◆ Listed entries ◆
== Segment start ==
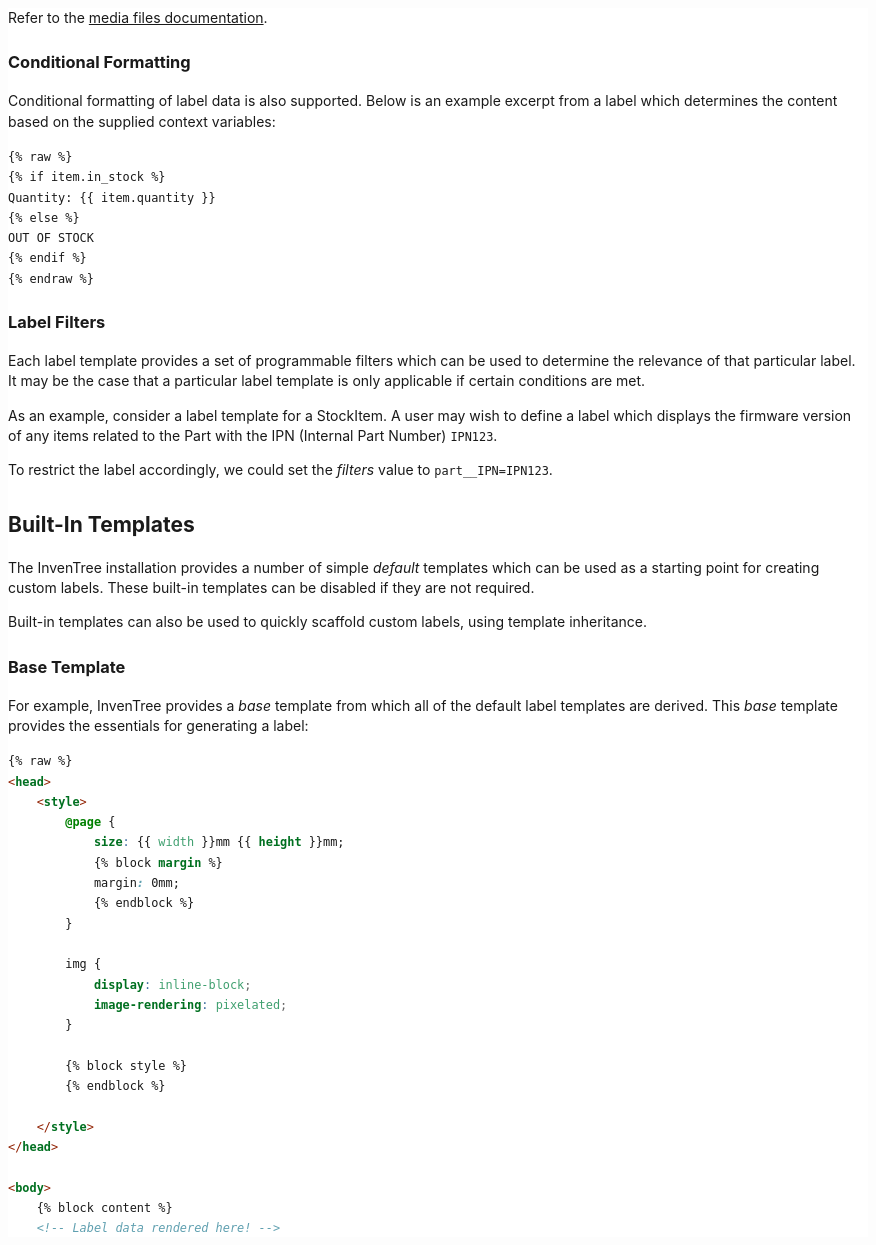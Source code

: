 Refer to the [media files documentation](./media.md).

### Conditional Formatting

Conditional formatting of label data is also supported. Below is an example excerpt from a label which determines the content based on the supplied context variables:

```html
{% raw %}
{% if item.in_stock %}
Quantity: {{ item.quantity }}
{% else %}
OUT OF STOCK
{% endif %}
{% endraw %}
```

### Label Filters

Each label template provides a set of programmable filters which can be used to determine the relevance of that particular label. It may be the case that a particular label template is only applicable if certain conditions are met.

As an example, consider a label template for a StockItem. A user may wish to define a label which displays the firmware version of any items related to the Part with the IPN (Internal Part Number) `IPN123`. 

To restrict the label accordingly, we could set the *filters* value to `part__IPN=IPN123`.

## Built-In Templates
    
The InvenTree installation provides a number of simple *default* templates which can be used as a starting point for creating custom labels. These built-in templates can be disabled if they are not required.

Built-in templates can also be used to quickly scaffold custom labels, using template inheritance.

### Base Template

For example, InvenTree provides a *base* template from which all of the default label templates are derived. This *base* template provides the essentials for generating a label:

```html
{% raw %}
<head>
    <style>
        @page {
            size: {{ width }}mm {{ height }}mm;
            {% block margin %}
            margin: 0mm;
            {% endblock %}
        }

        img {
            display: inline-block;
            image-rendering: pixelated;
        }

        {% block style %}
        {% endblock %}

    </style>
</head>

<body>
    {% block content %}
    <!-- Label data rendered here! -->
```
== Segment end ==
◆ Directions for this task ◆
Wherever the word "data" turns up in the records, copy out the line it is on.

◆ Answer section ◆
Conditional formatting of label data is also supported. Below is an example excerpt from a label which determines the content based on the supplied context variables:
    <!-- Label data rendered here! -->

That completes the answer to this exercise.